Rachael: “There is a leadership or authority in place that gets to dictate what the truth is, how to interpret scripture, how you should be living, who you are. And there’s very little room for deviating from that.”
That form of mind control—which is a fundamental part of spiritual abuse—is accomplished by isolating you from those outside the community, instilling a deep mistrust of the world around you, rather than curiosity and spaciousness. The message is clear: The world is dangerous. You can’t talk to those people. We’re the only ones who really know God, the only ones you can trust if you want to be safe and happy. What makes these messages so devastating is that they also seek to distort, undermine, and create doubt in your own ability to interact with the world or read Scripture, to the point where you are dependent upon the leader to make decisions and clarify what you believe.

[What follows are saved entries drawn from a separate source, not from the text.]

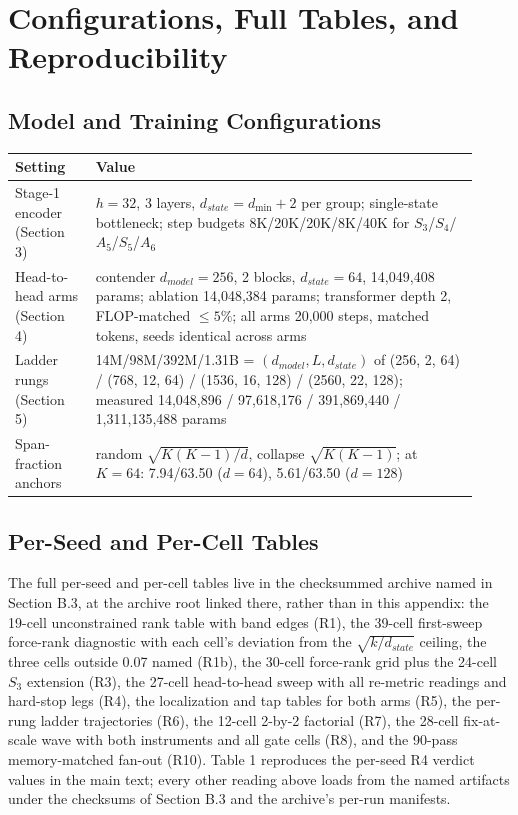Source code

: \section{Configurations, Full Tables, and Reproducibility}

\subsection{Model and Training Configurations}

{\scriptsize
\begin{tabular}{>{\raggedright\arraybackslash}p{0.16\linewidth}>{\raggedright\arraybackslash}p{0.76\linewidth}}
\toprule
Setting & Value \\
\midrule
Stage-1 encoder (Section 3) & $h{=}32$, 3 layers, $d_{state} = d_{\min}+2$ per group; single-state bottleneck; step budgets 8K/20K/20K/8K/40K for $S_3$/$S_4$/$A_5$/$S_5$/$A_6$ \\
Head-to-head arms (Section 4) & contender $d_{model}{=}256$, 2 blocks, $d_{state}{=}64$, 14,049,408 params; ablation 14,048,384 params; transformer depth 2, FLOP-matched $\le 5\%$; all arms 20,000 steps, matched tokens, seeds identical across arms \\
Ladder rungs (Section 5) & 14M/98M/392M/1.31B = $(d_{model}, L, d_{state})$ of (256, 2, 64) / (768, 12, 64) / (1536, 16, 128) / (2560, 22, 128); measured 14,048,896 / 97,618,176 / 391,869,440 / 1,311,135,488 params \\
Span-fraction anchors & random $\sqrt{K(K{-}1)/d}$, collapse $\sqrt{K(K{-}1)}$; at $K{=}64$: 7.94/63.50 ($d{=}64$), 5.61/63.50 ($d{=}128$) \\
\bottomrule
\end{tabular}
}

\subsection{Per-Seed and Per-Cell Tables}

The full per-seed and per-cell tables live in the checksummed archive
named in Section B.3, at the archive root linked there, rather than in
this appendix: the 19-cell
unconstrained rank table with band edges (R1), the 39-cell first-sweep
force-rank diagnostic with each cell's deviation from the
$\sqrt{k/d_{state}}$ ceiling, the three cells outside 0.07 named
(R1b), the 30-cell force-rank
grid plus the 24-cell $S_3$ extension (R3), the 27-cell head-to-head
sweep with all re-metric readings and hard-stop legs (R4), the
localization and tap tables for both arms (R5), the per-rung ladder
trajectories (R6), the 12-cell 2-by-2 factorial (R7), the 28-cell
fix-at-scale wave with both instruments and all gate cells (R8), and
the 90-pass memory-matched fan-out (R10). Table 1 reproduces the
per-seed R4 verdict values in the main text; every other reading above
loads from the named artifacts under the checksums of Section B.3 and
the archive's per-run manifests.

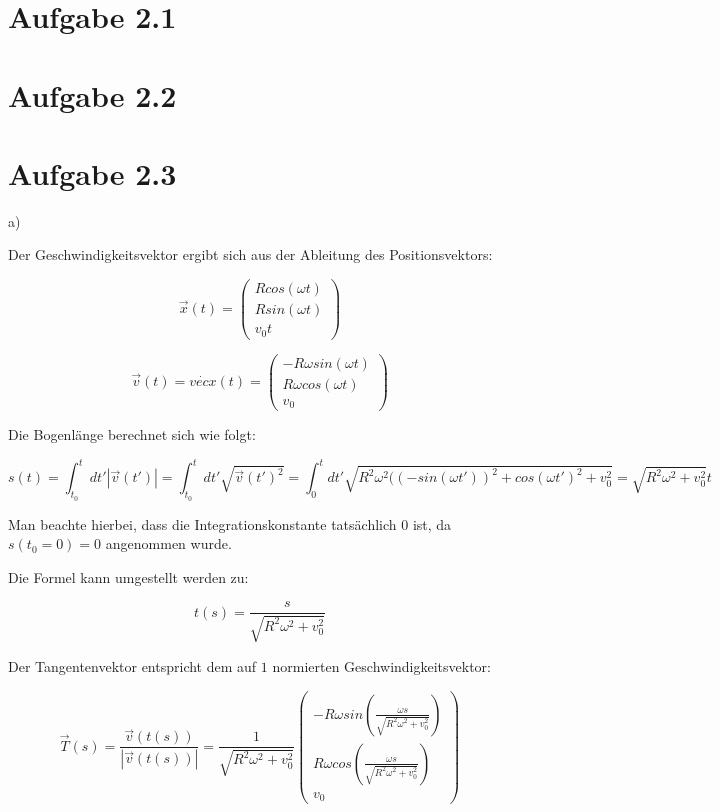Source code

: \documentclass{theozettel}
\begin{document}

\section*{Aufgabe 2.1}

\newpage
\section{Aufgabe 2.2}


\newpage
\section*{Aufgabe 2.3}

a)

Der Geschwindigkeitsvektor ergibt sich aus der Ableitung des Positionsvektors:

$$
\vec{x}(t) = \begin{pmatrix}
R cos(\omega t) \\
R sin(\omega t) \\
v_0 t
\end{pmatrix}
$$

$$
\vec{v	}(t) = \dot{vec{x}}(t) = \begin{pmatrix}
- R \omega sin(\omega t) \\
R \omega cos(\omega t) \\
v_0
\end{pmatrix}
$$

Die Bogenlänge berechnet sich wie folgt:

$$
s(t) =  \int_{t_0}^{t} d t' | \vec{v}(t') | = \int_{t_0}^{t} d t' \sqrt{\vec{v}(t')^{2}} = \int_{0}^{t} d t' \sqrt{R^{2}\omega^{2} ((-sin(\omega t'))^{2} + cos(\omega t')^{2} + v_0^{2}} = \sqrt{R^{2} \omega^{2} + v_0^{2}} t
$$

Man beachte hierbei, dass die Integrationskonstante tatsächlich $0$ ist, da $s(t_0 = 0) = 0$ angenommen wurde.

Die Formel kann umgestellt werden zu:

$$
t(s) = \frac{s}{\sqrt{R^{2} \omega^{2} + v_0^{2}}}
$$

Der Tangentenvektor entspricht dem auf $1$ normierten Geschwindigkeitsvektor:

$$
\vec{T}(s) = \frac{\vec{v}(t(s))}{|\vec{v}(t(s))|} = \frac{1}{\sqrt{R^{2} \omega^{2} + v_0^{2}}} \begin{pmatrix}
- R \omega sin(\frac{\omega s}{\sqrt{R^{2} \omega^{2} + v_0^{2}}}) \\
R \omega cos(\frac{\omega s}{\sqrt{R^{2} \omega^{2} + v_0^{2}}}) \\
v_0
\end{pmatrix}
$$
\end{document}
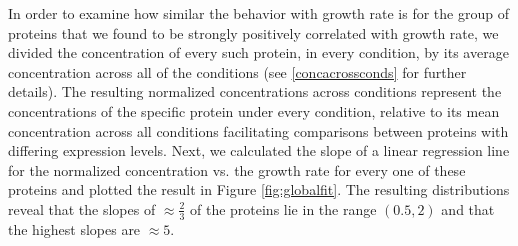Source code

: In order to examine how similar the behavior with growth rate is for the group of proteins that we found to be strongly positively correlated with growth rate, we divided the concentration of every such protein, in every condition, by its average concentration across all of the conditions (see \ref{concacrossconds} for further details).
The resulting normalized concentrations across conditions represent the concentrations of the specific protein under every condition, relative to its mean concentration across all conditions facilitating comparisons between proteins with differing expression levels.
Next, we calculated the slope of a linear regression line for the normalized concentration vs. the growth rate for every one of these proteins and plotted the result in Figure \ref{fig:globalfit}.
The resulting distributions reveal that the slopes of $\approx \frac{2}{3}$ of the proteins lie in the range $(0.5,2)$ and that the highest slopes are $\approx 5$.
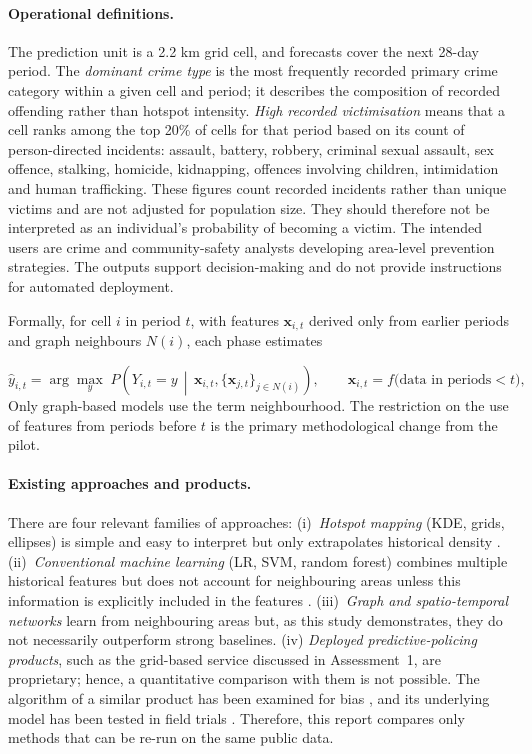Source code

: \documentclass[11pt,a4paper]{report}
\begin{document}
\paragraph{Operational definitions.} 
The prediction unit is a 2.2 km grid cell, and forecasts cover the next 28-day period. The  \emph{dominant crime type} is the most frequently recorded primary crime category within a given cell and period; it describes the composition of recorded offending rather than hotspot intensity. \emph{High recorded victimisation} means that a cell ranks among the top 20\%  of cells for that period based on its count of person-directed incidents: assault, battery, robbery, criminal sexual assault, sex offence, stalking, homicide, kidnapping, offences involving children, intimidation and human trafficking. These figures count recorded incidents rather than unique victims and are not adjusted for population size. They should therefore not be interpreted as an individual's probability of becoming a victim. The intended users are crime and community-safety analysts developing area-level prevention strategies. The outputs support decision-making and do not provide instructions for automated deployment.

Formally, for cell  $i$ in period $t$, with features $\mathbf{x}_{i,t}$ derived only from earlier periods and graph neighbours $N(i)$, each phase estimates

\begin{equation}
\hat{y}_{i,t}=\arg\max_{y}\;P\!\left(Y_{i,t}=y \,\middle|\, \mathbf{x}_{i,t},\{\mathbf{x}_{j,t}\}_{j\in N(i)}\right),\qquad \mathbf{x}_{i,t}=f\big(\text{data in periods}<t\big),
\label{eq:problem}
\end{equation}
Only graph-based models use the term neighbourhood. The restriction on the use of features from periods before $t$ is the primary methodological change from the pilot.

\paragraph{Existing approaches and products.} There are four relevant families of approaches: (i)~\emph{Hotspot mapping} (KDE, grids, ellipses) is simple and easy to interpret but only extrapolates historical density \citep{chainey2008}. (ii)~\emph{Conventional machine learning} (LR, SVM, random forest) combines multiple historical features but does not account for neighbouring areas unless this information is explicitly included in the features \citep{zhang2020}. (iii)~\emph{Graph and spatio-temporal networks} learn from neighbouring areas \citep{kipf2017,han2020} but, as this study demonstrates, they do not necessarily outperform strong baselines. (iv) \emph{Deployed predictive-policing products}, such as the grid-based service discussed in Assessment~1, are proprietary; hence, a quantitative comparison with them is not possible. The algorithm of a similar product has been examined for bias \citep{lum2016}, and its underlying model has been tested in field trials \citep{mohler2015}. Therefore, this report compares only methods that can be re-run on the same public data.
\end{document}
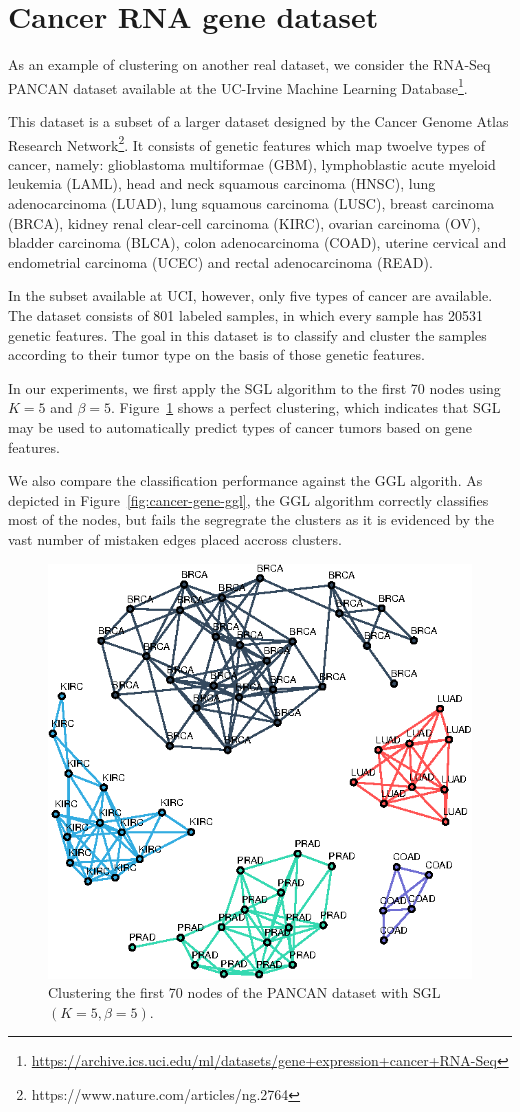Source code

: \section{Cancer RNA gene dataset}

As an example of clustering on another real dataset, we consider the RNA-Seq
PANCAN dataset available at the UC-Irvine Machine Learning Database\footnote{\url{https://archive.ics.uci.edu/ml/datasets/gene+expression+cancer+RNA-Seq}}.

This dataset is a subset of a larger dataset designed by the Cancer Genome Atlas
Research Network\footnote{https://www.nature.com/articles/ng.2764}. It consists
of genetic features which map twoelve types of cancer, namely:
glioblastoma multiformae (GBM), lymphoblastic acute myeloid leukemia (LAML), head and neck squamous carcinoma (HNSC),
lung adenocarcinoma (LUAD), lung squamous carcinoma (LUSC), breast carcinoma (BRCA), kidney renal clear-cell carcinoma (KIRC),
ovarian carcinoma (OV), bladder carcinoma (BLCA), colon adenocarcinoma (COAD), uterine cervical and endometrial carcinoma (UCEC)
and rectal adenocarcinoma (READ).

In the subset available at UCI, however, only five types of cancer are available.
The dataset consists of 801 labeled samples, in which every sample has 20531 genetic
features. The goal in this dataset is to classify and cluster the samples according to
their tumor type on the basis of those genetic features.

In our experiments, we first apply the \textsf{SGL} algorithm to the first 70 nodes using
$K = 5$ and $\beta = 5$. Figure~\ref{fig:cancer-gene-sgl} shows a perfect clustering,
which indicates that \textsf{SGL} may be used to automatically predict types of cancer tumors
based on gene features.

We also compare the classification performance against the \textsf{GGL} algorith. As depicted in
Figure~\ref{fig:cancer-gene-ggl}, the \textsf{GGL} algorithm correctly classifies most of the
nodes, but fails the segregrate the clusters as it is evidenced by the vast number of mistaken
edges placed accross clusters.

\begin{figure}[!htb]
  \centering
  \includegraphics[width=.475\textwidth]{cancer-rna/latex/figures/cancer-rna-graph-subset.eps}
  \caption{Clustering the first 70 nodes of the \textsf{PANCAN} dataset with \textsf{SGL}$(K = 5, \beta = 5)$.}
  \label{fig:cancer-gene-sgl}
\end{figure}

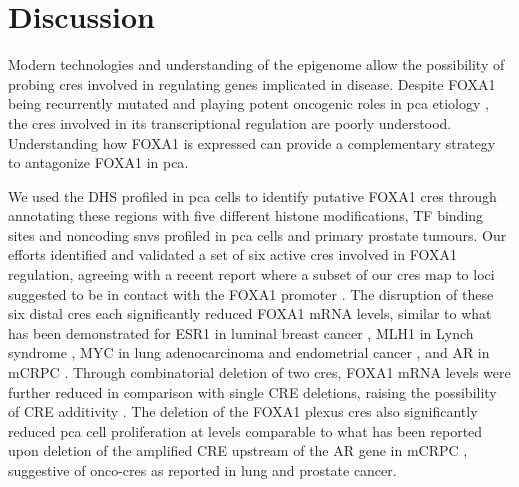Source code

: \section{Discussion}

Modern technologies and understanding of the epigenome allow the possibility of probing \glspl{cre} involved in regulating genes implicated in disease.
Despite FOXA1 being recurrently mutated \cite{abeshouseMolecularTaxonomyPrimary2015,fraserGenomicHallmarksLocalized2017,barbieriExomeSequencingIdentifies2012,grassoMutationalLandscapeLethal2012,robinsonIntegrativeClinicalGenomics2015} and playing potent oncogenic roles in \gls{pca} etiology \cite{paroliaDistinctStructuralClasses2019,adamsFOXA1MutationsAlter2019,gaoForkheadDomainMutations2019}, the \glspl{cre} involved in its transcriptional regulation are poorly understood.
Understanding how FOXA1 is expressed can provide a complementary strategy to antagonize FOXA1 in \gls{pca}.

We used the DHS profiled in \gls{pca} cells to identify putative FOXA1 \glspl{cre} through annotating these regions with five different histone modifications, TF binding sites and noncoding \glspl{snv} profiled in \gls{pca} cells and primary prostate tumours.
Our efforts identified and validated a set of six active \glspl{cre} involved in FOXA1 regulation, agreeing with a recent report where a subset of our \glspl{cre} map to loci suggested to be in contact with the FOXA1 promoter \cite{rhieHighresolution3DEpigenomic2019}.
The disruption of these six distal \glspl{cre} each significantly reduced FOXA1 mRNA levels, similar to what has been demonstrated for ESR1 in luminal breast cancer \cite{baileyNoncodingSomaticInherited2016}, MLH1 in Lynch syndrome \cite{liuDisruption35Kb2018}, MYC in lung adenocarcinoma and endometrial cancer \cite{zhangIdentificationFocallyAmplified2016}, and AR in mCRPC \cite{takedaSomaticallyAcquiredEnhancer2018,viswanathanStructuralAlterationsDriving2018}.
Through combinatorial deletion of two \glspl{cre}, FOXA1 mRNA levels were further reduced in comparison with single CRE deletions, raising the possibility of CRE additivity \cite{osterwalderEnhancerRedundancyProvides2018}.
The deletion of the FOXA1 plexus \glspl{cre} also significantly reduced \gls{pca} cell proliferation at levels comparable to what has been reported upon deletion of the amplified CRE upstream of the AR gene in mCRPC \cite{takedaSomaticallyAcquiredEnhancer2018}, suggestive of onco-\glspl{cre} as reported in lung \cite{zhangIdentificationFocallyAmplified2016} and prostate \cite{takedaSomaticallyAcquiredEnhancer2018} cancer.

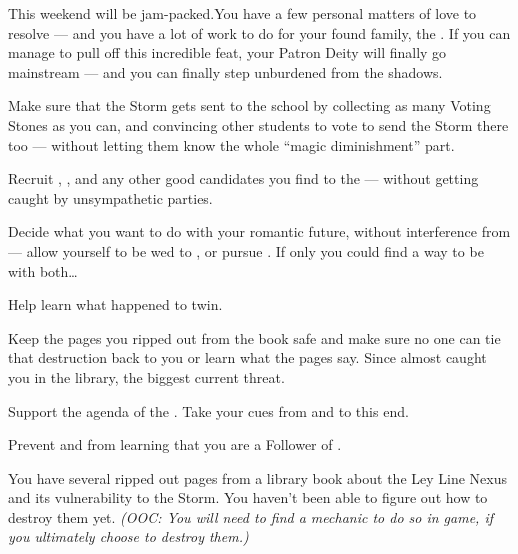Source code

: \documentclass[char]{GL2020}
\begin{document}
This weekend will be jam-packed.You have a few personal matters of love to resolve — and you have a lot of work to do for your found family, the \pGoaties{}. If you can manage to pull off this incredible feat, your Patron Deity will finally go mainstream — and you can finally step unburdened from the shadows.
 
\begin{itemz}
    \item Make sure that the Storm gets sent to the school by collecting as many Voting Stones as you can, and convincing other students to vote to send the Storm there too — without letting them know the whole “magic diminishment” part.
    \item Recruit \cAmbition{}, \cHeir{}, and any other good candidates you find to the \pGoaties{} — without getting caught by unsympathetic parties.
    \item Decide what you want to do with your romantic future, without interference from \cDiplomat{} — allow yourself to be wed to \cHeir{}, or pursue \cPresident{}. If only you could find a way to be with both\ldots{}
    \item Help \cWildCard{} learn what happened to \cWildCard{\their} twin.
\end{itemz}

\begin{itemz}
   \item Keep the pages you ripped out from the book safe and make sure no one can tie that destruction back to you or learn what the pages say. Since \cScholarship{} almost caught you in the library,  \cScholarship{\theyare} the biggest current threat.
    \item Support the agenda of the \pGoaties{}. Take your cues from \cChupLeader{} and \cChupSecond{} to this end.
    \item Prevent \cWildCard{} and \cHistory{} from learning that you are a Follower of \cGenesis{\intro}.
\end{itemz}

\begin{itemz}[Notes]
    \item You have several ripped out pages from a library book about the Ley Line Nexus and its vulnerability to the Storm. You haven’t been able to figure out how to destroy them yet. \emph{(OOC: You will need to find a mechanic to do so in game, if you ultimately choose to destroy them.)}
\end{itemz}
 
\end{document}
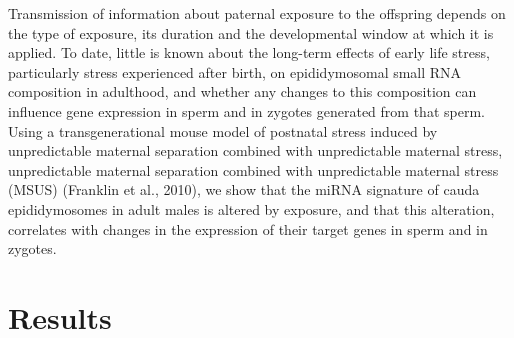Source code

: \documentclass[12pt,twoside]{reedthesis}
\begin{document}
Transmission of information about paternal exposure to the offspring depends on the type of exposure, its duration and the developmental window at which it is applied. To date, little is known about the long-term effects of early life stress, particularly stress experienced after birth, on epididymosomal small RNA composition in adulthood, and whether any changes to this composition can influence gene expression in sperm and in zygotes generated from that sperm. Using a transgenerational mouse model of postnatal stress induced by unpredictable maternal separation combined with unpredictable maternal stress, unpredictable maternal separation combined with unpredictable maternal stress (MSUS) (Franklin et al., 2010), we show that the miRNA signature of cauda epididymosomes in adult males is altered by exposure, and that this alteration, correlates with changes in the expression of their target genes in sperm and in zygotes.

\newpage

\hypertarget{results-1}{%
\section{Results}\label{results-1}}
\end{document}
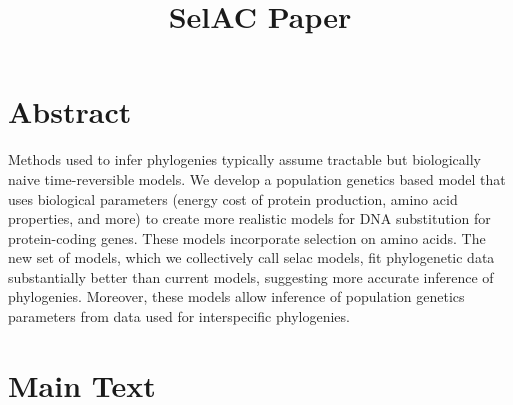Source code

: \documentclass{article}
\title{SelAC Paper}
\date{}
\begin{document}
\maketitle




\section*{Abstract}
Methods used to infer phylogenies typically assume tractable but biologically naive time-reversible models.
We develop a population genetics based model that uses biological parameters (energy cost of protein production, amino acid properties, and more) to create more realistic models for DNA substitution for protein-coding genes. 
These models incorporate selection on amino acids.
The new set of models, which we collectively call selac models, fit phylogenetic data substantially better than current models, suggesting more accurate inference of phylogenies.
Moreover, these models allow inference of population genetics parameters from data used for interspecific phylogenies.

\section*{Main Text}
\end{document}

Rachael: “Mind control is so linked to identity formation. When we’re talking about mind control, we’re talking about how you’re being told to make sense of yourself, how you’re being told to make sense of God, how you’re being told to make sense of the world.”
Dan: “There’s no room for truly questioning and expanding.”
In their own experiences and their work with people who have endured severe spiritual abuse, Dan and Rachael have learned that what makes this form of mind control so harmful is that it is a perversion of our very human need for attunement. Narcissistic and abusive leaders are excellent at reading the people who come into their communities; they know when you are insecure, fearful, angry, or hurt, and they know how to speak to those parts of ourselves in ways that feel deeply intimate.
“When you’re engaging a story—and the Bible is 70 percent story—it doesn’t lend itself to mastery and control. There’s so much more room for ambiguity, for a very rich explication of meaning.”
Dan: “That’s part of the allure of those worlds—you’re getting attunement.”
Rachael: “So it actually feels really good at first, because someone is seeing you in ways you most long to be seen. There is welcome, there’s a sense that you belong.”
That attunement is ultimately a form of grooming—a crucial category in any form of abuse. Through grooming, we feel that our needs are being met and our deepest desires are coming true, and that intimate attachment is eventually distorted into a demand for loyalty, a sense that you can’t get your needs met like this anywhere else, that you can’t trust anybody else—including yourself. Ultimately, this is a form of denying that we are storied beings uniquely created in the image of God, and created to participate in a story that is so much bigger than ourselves.
Rachael: “Principles tend to be more important than narrative. Story is lost. It actually needs to be lost in order to maintain control. But our text is a text of stories; we are storied people, and we are part of a story.”
Dan: “That’s so huge, so important to underline that when you’re engaging a story—and the Bible is 70 percent story—it doesn’t lend itself to mastery and control. There’s so much more room for ambiguity, for a very rich explication of meaning.”